Portraits of people I don’t recognize. A long table dominates the center, and at one end sits Robbie.
He glances up when I enter, and our eyes meet; there’s a warning in his expression, a successor to his messages from a few hours earlier.
I’m sure he’s checking social media to see whether we’re trending.
In his suit, he looks handsome, and the unexpected longing I’ve felt for him since our first meeting rears up inside me. He’s still one of only two boys I’ve ever truly desired, and he knows this. It’s how he’s kept his hold over me.
Near him, standing by a bookcase, are his parents. His mother looks me up and down with obvious disdain, as if she can’t quite accept that her life, for now, is intertwined with the life of someone like me.

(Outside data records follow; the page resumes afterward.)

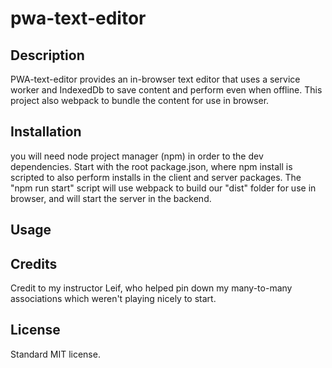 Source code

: # pwa-text-editor

## Description

PWA-text-editor provides an in-browser text editor that uses a service worker and IndexedDb to save content and perform even when offline. This project also webpack to bundle the content for use in browser.

## Installation

you will need node project manager (npm) in order to the dev dependencies. Start with the root package.json, where npm install is scripted to also perform installs in the client and server packages. The "npm run start" script will use webpack to build our "dist" folder for use in browser, and will start the server in the backend. 

## Usage



## Credits

Credit to my instructor Leif, who helped pin down my many-to-many associations which weren't playing nicely to start.

## License

Standard MIT license.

“I’ll leave you here,” says Catherine, looking around and probably as anxious to escape this room as I am. “We’ll be called in about twenty minutes. I’ll come back for you all then.”
She disappears, and now there’s just me, the Wolvertons, and my parents, who followed me upstairs.
We stare at each other awkwardly, four adults, two young men, none of us quite knowing what to say.
Finally, Lady Wolverton strides down the room as if she’s walking a runway, which, of course, she often did in her youth, before extending her hand to Mam.
“Grace Wolverton,” she says. “Robert’s mother.”
“Margaret Keogh,” says Mam, using her full name for once. Everyone on the island knows her as Maggie. “And this is my husband, Charles.”
“Charlie,” says Dad, eyeing Lord Wolverton warily as he approaches.
Robbie’s father is studying my parents in the way that wealthy, privileged English people often do whenever they’re confronted by Irish people with accents as thick as ours.
They assume that we’re barely literate and will be astonished by the fact that the room is illuminated by electric lightbulbs.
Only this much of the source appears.